Когда свитер был найден, Иван Сергеевич отправился в переднюю одеваться, свалил ведро и ушел. Через некоторое время дверь в передней хлопнула, потянуло морозцем, и в спальню вошла акушерка – пожилая женщина в пенсне на синей тесемке.

– Ну что, касатка, будем рожать? – сказала она, вопросительно потирая руки, точно можно было и не рожать.

Тогда то ли оттого, что начались схватки, то ли от страха, что вот это уже пришло, Аглая Петровна закричала так страшно, что верхний жилец, городовой, соскочил с постели и забегал по потолку.

Когда Аглая Петровна разрешилась и наступила пора знакомиться с новорожденным, Иван Сергеевич, почему-то робея, вошел к жене в спальню, где все так же горела керосиновая лампа, неприятно добавляя свой сумеречно-желтый свет к утреннему, блеклому, но живому. Комната показалась ему новой, чужой, как будто без него в ней зачем-то переставили мебель, что, впрочем, обычно бывает с комнатами, когда в них умирают или родятся. Иван Сергеевич жалобно посмотрел на жену и подошел к младенцу. Младенец был ни на кого не похож. Видимо, эту непохожесть следовало объяснить тем, что его лицо просто еще не приняло никаких черт, а изображало только одно страдание, и Иван Сергеевич позже подумал, что, наверное, рождаться – это чрезвычайно болезненная процедура, но в первую минуту он был только огорошен и огорчен. Во вторую минуту он спросил акушерку, кого родила жена – девочку или мальчика. Акушерка ответила, и Иван Сергеевич произнес:

– Значит, что Владимир.

Поскольку теперь это был не просто младенец, а мальчик по имени Владимир, отец еще раз склонился над новорожденным, подумав, не отзовется ли на нем как-нибудь такая важная перемена. Он долго смотрел в маленькое лицо и вдруг сказал про себя: «Ох, хлебнешь ты, брат, горя, чувствует мое сердце!»

Первые годы жизни Владимир Иванович Иов провел в родном Дмитрове, правда, на другой улице, в небольшом деревянном доме с крашеным мезонином. За домом был довольно просторный двор, выходящий на замусоренный пустырь, от которого сырыми вечерами тянуло тошнотворным запахом разложения.
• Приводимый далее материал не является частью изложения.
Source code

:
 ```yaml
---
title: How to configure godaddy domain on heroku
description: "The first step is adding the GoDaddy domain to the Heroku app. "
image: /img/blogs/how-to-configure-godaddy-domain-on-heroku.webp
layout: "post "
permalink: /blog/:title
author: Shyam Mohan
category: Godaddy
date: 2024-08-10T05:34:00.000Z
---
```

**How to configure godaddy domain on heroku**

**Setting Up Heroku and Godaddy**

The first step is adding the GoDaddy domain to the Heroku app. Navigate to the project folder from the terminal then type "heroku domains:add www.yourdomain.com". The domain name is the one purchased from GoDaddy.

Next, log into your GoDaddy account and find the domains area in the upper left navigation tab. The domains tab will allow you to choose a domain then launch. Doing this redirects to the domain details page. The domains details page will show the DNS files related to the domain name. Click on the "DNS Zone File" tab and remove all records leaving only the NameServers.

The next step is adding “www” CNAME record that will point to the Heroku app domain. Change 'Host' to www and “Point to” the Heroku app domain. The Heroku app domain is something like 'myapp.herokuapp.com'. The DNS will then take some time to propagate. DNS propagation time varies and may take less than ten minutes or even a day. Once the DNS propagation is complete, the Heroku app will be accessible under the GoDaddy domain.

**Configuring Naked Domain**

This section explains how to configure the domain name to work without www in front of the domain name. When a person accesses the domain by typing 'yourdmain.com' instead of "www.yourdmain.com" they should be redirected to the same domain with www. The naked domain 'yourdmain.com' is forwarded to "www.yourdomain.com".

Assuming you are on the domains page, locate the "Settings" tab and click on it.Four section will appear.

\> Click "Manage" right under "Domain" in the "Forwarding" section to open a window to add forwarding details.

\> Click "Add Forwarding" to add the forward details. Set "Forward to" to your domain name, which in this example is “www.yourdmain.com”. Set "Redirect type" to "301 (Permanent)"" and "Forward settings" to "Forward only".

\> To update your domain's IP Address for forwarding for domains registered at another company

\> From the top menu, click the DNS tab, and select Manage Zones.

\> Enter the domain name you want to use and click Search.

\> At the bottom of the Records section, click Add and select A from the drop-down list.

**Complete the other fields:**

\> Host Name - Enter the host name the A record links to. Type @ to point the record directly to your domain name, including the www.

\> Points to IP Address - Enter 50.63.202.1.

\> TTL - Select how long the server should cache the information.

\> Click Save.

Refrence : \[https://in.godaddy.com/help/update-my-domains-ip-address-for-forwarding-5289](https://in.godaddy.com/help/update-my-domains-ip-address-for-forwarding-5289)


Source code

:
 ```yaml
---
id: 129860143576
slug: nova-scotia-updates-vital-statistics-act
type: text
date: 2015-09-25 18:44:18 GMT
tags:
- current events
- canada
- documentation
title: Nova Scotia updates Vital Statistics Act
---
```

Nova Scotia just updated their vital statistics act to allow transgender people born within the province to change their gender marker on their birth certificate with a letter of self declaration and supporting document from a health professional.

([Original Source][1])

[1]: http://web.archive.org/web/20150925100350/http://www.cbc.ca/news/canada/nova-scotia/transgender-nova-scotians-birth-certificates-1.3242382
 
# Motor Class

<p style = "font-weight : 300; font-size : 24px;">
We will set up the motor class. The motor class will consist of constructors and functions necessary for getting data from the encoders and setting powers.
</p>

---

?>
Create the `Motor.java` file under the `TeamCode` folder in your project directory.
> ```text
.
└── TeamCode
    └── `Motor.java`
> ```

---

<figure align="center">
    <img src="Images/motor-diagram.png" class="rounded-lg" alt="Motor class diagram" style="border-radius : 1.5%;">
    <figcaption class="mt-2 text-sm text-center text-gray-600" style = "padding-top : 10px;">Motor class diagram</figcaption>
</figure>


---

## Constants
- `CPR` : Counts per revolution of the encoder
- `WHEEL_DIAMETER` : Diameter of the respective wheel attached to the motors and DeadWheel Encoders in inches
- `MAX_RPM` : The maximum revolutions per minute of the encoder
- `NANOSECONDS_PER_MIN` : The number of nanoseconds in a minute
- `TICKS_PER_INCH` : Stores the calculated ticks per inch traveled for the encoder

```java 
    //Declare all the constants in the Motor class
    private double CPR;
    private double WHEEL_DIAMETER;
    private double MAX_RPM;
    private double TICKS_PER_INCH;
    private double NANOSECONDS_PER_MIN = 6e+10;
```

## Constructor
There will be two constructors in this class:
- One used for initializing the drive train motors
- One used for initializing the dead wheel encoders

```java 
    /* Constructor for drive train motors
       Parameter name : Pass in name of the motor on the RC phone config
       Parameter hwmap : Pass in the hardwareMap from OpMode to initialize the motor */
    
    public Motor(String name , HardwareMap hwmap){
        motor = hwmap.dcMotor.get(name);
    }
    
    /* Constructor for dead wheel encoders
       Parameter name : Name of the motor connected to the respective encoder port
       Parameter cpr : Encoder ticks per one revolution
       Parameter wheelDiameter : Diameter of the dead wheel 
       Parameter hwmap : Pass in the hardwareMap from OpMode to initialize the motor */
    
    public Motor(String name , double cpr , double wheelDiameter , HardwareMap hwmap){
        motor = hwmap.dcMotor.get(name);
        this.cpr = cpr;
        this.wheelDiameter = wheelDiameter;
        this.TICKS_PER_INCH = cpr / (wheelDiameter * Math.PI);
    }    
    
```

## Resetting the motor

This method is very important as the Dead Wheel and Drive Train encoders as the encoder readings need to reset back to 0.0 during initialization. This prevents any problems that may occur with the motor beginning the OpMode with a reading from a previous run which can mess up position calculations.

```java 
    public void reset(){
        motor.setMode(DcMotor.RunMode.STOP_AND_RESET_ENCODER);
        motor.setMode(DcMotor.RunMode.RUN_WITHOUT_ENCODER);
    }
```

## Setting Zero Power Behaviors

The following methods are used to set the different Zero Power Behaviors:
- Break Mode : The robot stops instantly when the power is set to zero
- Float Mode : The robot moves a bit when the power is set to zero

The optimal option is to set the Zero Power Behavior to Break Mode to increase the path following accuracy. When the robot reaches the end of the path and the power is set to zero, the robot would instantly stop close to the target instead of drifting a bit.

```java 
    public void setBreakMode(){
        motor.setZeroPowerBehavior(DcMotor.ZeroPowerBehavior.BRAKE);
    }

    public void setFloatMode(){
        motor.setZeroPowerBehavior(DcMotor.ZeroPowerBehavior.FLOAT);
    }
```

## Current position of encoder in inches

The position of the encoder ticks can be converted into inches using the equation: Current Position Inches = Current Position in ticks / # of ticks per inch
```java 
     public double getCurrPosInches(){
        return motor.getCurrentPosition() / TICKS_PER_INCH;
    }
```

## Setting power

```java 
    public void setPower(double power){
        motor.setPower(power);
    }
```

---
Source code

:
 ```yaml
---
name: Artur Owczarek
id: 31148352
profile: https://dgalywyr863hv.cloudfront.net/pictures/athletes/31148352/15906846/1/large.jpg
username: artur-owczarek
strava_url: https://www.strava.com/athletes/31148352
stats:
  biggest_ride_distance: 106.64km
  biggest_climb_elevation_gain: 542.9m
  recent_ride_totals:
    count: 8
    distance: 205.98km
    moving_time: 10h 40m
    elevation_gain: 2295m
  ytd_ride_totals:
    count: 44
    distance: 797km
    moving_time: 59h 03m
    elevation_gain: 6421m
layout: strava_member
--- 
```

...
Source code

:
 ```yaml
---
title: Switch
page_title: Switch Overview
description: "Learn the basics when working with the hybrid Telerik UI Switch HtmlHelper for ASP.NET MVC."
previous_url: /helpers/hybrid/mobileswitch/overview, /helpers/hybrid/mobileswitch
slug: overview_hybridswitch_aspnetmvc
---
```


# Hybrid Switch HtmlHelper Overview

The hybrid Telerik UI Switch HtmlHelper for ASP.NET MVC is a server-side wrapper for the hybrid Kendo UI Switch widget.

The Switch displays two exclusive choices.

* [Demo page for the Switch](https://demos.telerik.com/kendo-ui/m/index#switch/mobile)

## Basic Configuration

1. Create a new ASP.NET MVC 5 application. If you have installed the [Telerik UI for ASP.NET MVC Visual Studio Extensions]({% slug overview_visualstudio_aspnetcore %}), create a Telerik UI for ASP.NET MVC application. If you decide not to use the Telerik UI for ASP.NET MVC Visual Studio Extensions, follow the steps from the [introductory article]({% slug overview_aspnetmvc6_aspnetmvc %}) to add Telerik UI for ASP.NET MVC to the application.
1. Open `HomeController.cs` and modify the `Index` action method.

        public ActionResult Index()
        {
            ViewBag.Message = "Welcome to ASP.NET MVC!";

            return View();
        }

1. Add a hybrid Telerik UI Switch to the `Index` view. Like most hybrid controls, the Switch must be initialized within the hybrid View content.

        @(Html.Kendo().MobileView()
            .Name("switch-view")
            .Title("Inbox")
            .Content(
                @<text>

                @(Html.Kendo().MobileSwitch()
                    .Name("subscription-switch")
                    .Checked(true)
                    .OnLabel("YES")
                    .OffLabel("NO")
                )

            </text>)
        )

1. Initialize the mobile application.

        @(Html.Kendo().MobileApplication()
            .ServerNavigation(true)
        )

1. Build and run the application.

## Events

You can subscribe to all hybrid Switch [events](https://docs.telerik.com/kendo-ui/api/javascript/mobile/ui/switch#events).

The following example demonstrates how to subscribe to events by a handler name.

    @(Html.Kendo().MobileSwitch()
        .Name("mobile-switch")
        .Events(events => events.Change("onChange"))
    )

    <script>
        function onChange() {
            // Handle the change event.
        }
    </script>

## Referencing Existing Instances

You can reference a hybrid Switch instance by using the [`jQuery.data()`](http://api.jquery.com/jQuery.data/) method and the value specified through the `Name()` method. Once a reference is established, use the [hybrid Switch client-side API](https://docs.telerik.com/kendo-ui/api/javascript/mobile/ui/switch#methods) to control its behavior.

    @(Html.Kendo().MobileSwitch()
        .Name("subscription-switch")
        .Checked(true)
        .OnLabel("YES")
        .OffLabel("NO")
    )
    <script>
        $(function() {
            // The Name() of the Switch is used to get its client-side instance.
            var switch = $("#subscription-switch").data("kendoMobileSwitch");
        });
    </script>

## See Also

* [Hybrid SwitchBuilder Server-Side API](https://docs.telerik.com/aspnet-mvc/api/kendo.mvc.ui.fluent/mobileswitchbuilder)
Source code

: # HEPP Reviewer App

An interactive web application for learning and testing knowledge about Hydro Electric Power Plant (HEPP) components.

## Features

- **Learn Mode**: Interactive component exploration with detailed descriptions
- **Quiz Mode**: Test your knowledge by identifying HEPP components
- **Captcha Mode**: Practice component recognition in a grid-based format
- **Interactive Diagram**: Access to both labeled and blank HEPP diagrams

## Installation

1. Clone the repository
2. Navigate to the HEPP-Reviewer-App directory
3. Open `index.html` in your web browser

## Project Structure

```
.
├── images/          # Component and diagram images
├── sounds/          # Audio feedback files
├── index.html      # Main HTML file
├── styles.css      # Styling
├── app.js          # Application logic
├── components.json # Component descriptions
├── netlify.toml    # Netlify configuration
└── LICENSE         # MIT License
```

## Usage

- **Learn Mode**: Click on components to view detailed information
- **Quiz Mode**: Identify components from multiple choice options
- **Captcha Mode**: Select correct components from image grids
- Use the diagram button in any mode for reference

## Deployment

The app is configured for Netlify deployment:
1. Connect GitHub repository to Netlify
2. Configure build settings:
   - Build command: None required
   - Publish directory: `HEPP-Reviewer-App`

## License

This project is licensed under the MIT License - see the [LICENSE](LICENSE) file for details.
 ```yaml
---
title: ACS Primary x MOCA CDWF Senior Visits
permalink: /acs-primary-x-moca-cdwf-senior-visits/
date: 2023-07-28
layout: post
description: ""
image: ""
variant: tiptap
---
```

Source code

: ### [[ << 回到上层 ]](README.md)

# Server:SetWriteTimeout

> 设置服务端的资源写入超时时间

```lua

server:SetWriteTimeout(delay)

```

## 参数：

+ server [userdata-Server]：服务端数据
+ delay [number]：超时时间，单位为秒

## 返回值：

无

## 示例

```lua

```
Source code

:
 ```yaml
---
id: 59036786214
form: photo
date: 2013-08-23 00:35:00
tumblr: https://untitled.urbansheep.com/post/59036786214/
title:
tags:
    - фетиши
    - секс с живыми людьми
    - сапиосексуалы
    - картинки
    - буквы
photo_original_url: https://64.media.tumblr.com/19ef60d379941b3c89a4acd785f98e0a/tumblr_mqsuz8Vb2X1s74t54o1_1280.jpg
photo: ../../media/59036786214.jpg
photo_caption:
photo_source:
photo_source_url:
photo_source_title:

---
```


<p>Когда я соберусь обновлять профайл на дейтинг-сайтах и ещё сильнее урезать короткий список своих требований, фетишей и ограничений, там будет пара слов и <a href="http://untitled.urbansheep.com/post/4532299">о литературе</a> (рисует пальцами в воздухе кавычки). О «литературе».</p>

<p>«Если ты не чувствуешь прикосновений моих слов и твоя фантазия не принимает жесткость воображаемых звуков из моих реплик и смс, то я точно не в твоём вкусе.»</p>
Владимир Иванович говорил, что ему до сих пор явственно помнится этот двор, заросший лопухами, крапивой и лебедой, то есть растительностью, которая обычно ластится к человеческому жилью. Ему также помнится сад, занимавший некоторую часть двора, с низкорослыми яблоневыми деревьями, с дорожками, посыпанными чистым речным песком; ему даже помнится запах тления, доносившийся вечерами, и он утверждает, что этот запах иногда ни с того ни с сего вдруг пырнет ему в нос, точно он может существовать сам по себе, как воспоминания.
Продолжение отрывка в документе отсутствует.